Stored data
★ ★ ★ ★

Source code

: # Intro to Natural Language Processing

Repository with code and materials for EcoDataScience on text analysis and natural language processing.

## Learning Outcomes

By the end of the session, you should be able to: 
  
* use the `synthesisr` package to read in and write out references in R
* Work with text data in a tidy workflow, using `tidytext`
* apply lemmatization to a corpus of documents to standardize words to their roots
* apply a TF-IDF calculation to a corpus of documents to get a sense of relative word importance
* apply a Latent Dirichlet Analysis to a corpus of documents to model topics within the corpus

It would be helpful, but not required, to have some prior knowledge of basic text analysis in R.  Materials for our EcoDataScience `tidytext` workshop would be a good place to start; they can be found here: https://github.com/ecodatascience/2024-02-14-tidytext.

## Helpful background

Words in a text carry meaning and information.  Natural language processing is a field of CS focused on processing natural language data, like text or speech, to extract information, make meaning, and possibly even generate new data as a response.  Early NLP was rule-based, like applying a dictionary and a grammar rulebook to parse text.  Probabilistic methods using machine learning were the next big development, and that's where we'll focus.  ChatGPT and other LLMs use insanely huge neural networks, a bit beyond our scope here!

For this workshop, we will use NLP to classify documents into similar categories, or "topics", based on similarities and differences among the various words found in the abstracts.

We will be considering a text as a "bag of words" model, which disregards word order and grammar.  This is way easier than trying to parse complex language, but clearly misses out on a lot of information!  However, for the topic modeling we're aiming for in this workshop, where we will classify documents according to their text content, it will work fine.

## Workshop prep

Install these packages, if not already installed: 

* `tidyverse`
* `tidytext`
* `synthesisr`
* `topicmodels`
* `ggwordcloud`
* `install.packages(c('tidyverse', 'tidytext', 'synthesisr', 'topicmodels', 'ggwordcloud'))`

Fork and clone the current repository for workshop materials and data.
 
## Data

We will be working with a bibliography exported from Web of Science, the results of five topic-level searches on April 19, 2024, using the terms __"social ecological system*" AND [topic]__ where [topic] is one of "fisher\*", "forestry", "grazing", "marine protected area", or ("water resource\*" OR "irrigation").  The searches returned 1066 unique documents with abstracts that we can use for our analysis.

★ ★ ★ ★

**Task details:** Among the entries above, how many lines hold the string "tidyverse"? Answer with the bare number.

**Answer section:** 2